CouchDB _purge and upgrading to version 4

Hello
We are planning two actions in our largest project, the one in Mali, and we would like your advice on the best order to perform these actions, or perhaps the order of action is not relevant.

We want to delete some documents from the CouchDB database, a significant number of documents.
We want to update to the latest version of CHT 4.
So our goal is to have a CHT 4 version with a reduced number of documents.

Is there any advantage to performing the CouchDB purge of these documents once we have the CHT 4.x release?
What action, if applicable, would be best to take?

Hi @bamatic.

The order is not important, but you will have an advantage if you _purge before you upgrade because:

  • you will need to index views, and you will save on time because indexing time will be less
  • if you need to move data files around for the migration, you will have smaller files which could be easier to manage.
  • you can assess the success of your purge before taking on the upgrade

I’m curious what your plan is: how are you filtering the docs, are you going to write a script to purge, how many docs do you plan to delete?
I think this is the first time any partner attempted something like this. I’d love to assist or contribute, if that’s welcome.

1 Like

Hi Diana, thank you very much for this, the proposal to help us with this is really welcome.

Really we need your expertise because with the huge amount of docs that we want to _purge (if possible) we need to estimate approximately how long the purge and the installation will take (approx).

In our concret case we are already ingesting postgresql data to our data warehouse, so we will select the docs’ _id to purge from our data warehouse.

Maybe we could give to your team the list of _id that we want to _purge , and you could maybe copy these docs from medic database to a new medic-cold database and docs from medic-sentinel to a new medic-sentinel-cold, _purge them from our id list, so once finished we can launch the cht4 installation.

Usually when upgrading CHT we ask our users to sync all data and to shutdown their devices. So we can start purging with no users connected.

We currently have:

type count
info 26,821,420.00
data_record 18,902,253.00
task 6,815,813.00
person 621,996.00
tombstone 578,007.00
contact 130,543.00
feedback 54,480.00
target 17,996.00
task:outbound 5,535.00
user-settings 576.00
null 364.00

And we want to purge all data_records older than 2022-01-01 (reported_date <1640908800000), all tasks older than authoredOn < 2022-01-01, all data_record form:home_visit older than 2024-01-01 and all self_assessment and epi_daily_report.

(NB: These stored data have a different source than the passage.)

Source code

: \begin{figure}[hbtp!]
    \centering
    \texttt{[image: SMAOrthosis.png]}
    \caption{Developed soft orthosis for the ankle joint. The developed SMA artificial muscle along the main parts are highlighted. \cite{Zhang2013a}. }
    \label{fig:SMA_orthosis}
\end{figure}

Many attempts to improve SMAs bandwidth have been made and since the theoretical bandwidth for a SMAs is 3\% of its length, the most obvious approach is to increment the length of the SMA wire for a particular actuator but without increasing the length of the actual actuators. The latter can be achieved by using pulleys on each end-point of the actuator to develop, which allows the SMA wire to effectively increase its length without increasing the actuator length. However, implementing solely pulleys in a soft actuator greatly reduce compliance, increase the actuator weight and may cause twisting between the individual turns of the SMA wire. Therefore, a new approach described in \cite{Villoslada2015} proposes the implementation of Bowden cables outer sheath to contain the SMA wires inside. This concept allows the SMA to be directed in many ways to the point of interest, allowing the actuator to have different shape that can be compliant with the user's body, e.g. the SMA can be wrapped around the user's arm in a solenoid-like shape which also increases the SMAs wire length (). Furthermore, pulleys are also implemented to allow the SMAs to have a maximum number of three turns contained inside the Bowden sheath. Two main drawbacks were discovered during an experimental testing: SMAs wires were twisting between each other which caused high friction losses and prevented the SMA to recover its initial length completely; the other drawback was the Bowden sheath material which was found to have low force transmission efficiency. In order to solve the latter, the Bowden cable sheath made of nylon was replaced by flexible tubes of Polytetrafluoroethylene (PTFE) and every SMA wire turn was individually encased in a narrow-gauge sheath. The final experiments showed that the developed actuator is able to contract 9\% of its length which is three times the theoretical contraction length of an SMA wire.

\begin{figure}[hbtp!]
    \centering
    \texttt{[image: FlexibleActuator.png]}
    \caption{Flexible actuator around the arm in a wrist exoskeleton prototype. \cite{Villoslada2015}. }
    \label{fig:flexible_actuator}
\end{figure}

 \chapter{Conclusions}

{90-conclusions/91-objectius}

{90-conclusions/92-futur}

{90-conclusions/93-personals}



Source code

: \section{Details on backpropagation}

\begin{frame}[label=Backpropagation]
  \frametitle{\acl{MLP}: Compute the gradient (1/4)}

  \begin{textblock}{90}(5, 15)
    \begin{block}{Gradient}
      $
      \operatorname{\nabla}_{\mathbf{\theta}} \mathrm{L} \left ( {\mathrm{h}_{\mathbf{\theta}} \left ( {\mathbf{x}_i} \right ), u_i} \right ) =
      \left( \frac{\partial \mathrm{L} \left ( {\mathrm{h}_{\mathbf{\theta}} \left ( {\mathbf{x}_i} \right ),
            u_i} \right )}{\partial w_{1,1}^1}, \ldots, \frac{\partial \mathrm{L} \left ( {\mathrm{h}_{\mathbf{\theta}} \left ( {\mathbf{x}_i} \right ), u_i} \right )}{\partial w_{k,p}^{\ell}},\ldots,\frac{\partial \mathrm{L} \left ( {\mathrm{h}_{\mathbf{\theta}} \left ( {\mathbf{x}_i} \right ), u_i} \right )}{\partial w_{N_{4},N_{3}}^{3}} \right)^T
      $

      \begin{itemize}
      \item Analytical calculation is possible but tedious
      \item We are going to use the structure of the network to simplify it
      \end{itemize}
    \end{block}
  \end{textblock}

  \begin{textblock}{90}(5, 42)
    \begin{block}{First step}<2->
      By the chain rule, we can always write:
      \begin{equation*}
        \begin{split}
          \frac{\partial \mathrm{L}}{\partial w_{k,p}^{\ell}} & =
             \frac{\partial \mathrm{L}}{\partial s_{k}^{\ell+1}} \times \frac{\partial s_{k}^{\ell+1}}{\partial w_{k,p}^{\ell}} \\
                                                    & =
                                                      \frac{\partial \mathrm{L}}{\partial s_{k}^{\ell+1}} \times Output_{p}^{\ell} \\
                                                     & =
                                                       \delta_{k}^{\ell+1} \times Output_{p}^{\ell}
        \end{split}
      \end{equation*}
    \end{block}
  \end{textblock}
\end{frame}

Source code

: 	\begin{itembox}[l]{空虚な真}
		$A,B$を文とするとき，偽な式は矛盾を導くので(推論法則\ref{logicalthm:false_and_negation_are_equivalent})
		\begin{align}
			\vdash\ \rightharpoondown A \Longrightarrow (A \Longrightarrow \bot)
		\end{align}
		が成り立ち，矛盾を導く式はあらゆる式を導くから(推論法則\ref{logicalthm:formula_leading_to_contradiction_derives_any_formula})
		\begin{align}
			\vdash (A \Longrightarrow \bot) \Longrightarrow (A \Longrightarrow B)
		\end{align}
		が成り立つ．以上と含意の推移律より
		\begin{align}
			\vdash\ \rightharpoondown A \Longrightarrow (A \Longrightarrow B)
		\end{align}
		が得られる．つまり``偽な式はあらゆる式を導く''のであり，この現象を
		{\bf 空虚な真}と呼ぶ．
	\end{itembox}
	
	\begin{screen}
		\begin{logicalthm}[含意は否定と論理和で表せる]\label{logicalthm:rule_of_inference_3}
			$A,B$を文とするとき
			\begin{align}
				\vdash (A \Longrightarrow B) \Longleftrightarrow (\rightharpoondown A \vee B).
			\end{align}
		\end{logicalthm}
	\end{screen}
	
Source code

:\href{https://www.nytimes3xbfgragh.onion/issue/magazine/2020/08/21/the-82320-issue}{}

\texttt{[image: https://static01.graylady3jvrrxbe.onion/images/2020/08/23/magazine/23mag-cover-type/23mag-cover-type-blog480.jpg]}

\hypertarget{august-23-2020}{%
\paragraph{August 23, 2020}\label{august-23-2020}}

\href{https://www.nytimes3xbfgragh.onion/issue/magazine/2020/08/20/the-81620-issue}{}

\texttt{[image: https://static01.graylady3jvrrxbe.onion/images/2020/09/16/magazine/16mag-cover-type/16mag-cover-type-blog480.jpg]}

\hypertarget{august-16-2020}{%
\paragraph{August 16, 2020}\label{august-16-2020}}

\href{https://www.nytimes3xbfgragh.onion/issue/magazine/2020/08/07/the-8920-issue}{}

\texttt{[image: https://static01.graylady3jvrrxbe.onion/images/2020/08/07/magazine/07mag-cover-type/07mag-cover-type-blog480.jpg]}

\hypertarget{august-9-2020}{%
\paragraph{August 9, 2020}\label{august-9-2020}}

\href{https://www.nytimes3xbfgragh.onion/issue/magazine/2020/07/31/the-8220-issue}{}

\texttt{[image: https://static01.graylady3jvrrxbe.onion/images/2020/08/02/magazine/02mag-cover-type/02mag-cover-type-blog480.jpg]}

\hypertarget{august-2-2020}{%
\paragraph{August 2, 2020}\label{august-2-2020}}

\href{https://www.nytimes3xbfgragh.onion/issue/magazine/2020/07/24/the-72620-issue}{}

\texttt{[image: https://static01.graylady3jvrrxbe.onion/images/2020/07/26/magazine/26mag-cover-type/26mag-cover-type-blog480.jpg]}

In addition to this data_records and tasks all the related info-docs and tombstones

Only home_visits are already more than 13 000 000, with the others data records and tasks we will have about 18-20 millions of docs, and a similar number of info docs

Thanks for all the detail @bamatic .

I am not sure how long purging would take. I can run a few tests and come back with some info, but it would be guesses and no guarantees. The only way to have a good estimate is to test purging on a cloned version of your database - which I would encourage for other reasons like: validating your workflows are ok after this, you are ok with the docs that get purged and the database behaves as expected.

Ideally, you would not need users to be offline when this is happening - maybe just for performance reasons, avoid running the script during high traffic, and you could do this as a separate task from upgrading to 4.x. You could even run with cold storage for a while.

I’m very happy to assist with this.

Thanks @diana
definetively cloning the database and performing a _purge there is the best option.

We could provide the list of docs to purge, and we will need to adapt the “purge script”, we already have this work from you, GitHub - dianabarsan/purging, but how could we get your team"s support to have the Mali project’s database cloned ?

Hi @bamatic

I’ve created a ticket requesting a clone for muso-mali prod.

1 Like

Hi @bamatic

The clone for muso is available. Can we collaborate to generate a list of document ids to get purged?
Thanks!

Hi @diana great
We have already a first list, I will share the list with you as well as the filtering criteria very soon. Just the time to find and verify what have been done

Thank you

1 Like

Hi @diana
I’ve share the files in this github issue

1 Like

Hi @diana
Thanks a lot for supporting us.
I’m wondering if we can plan a date to run the purging script on the cloned database
Let us know if we can help, maybe we could modify the purging script to adapt it to the final filtering rules retained in Muso.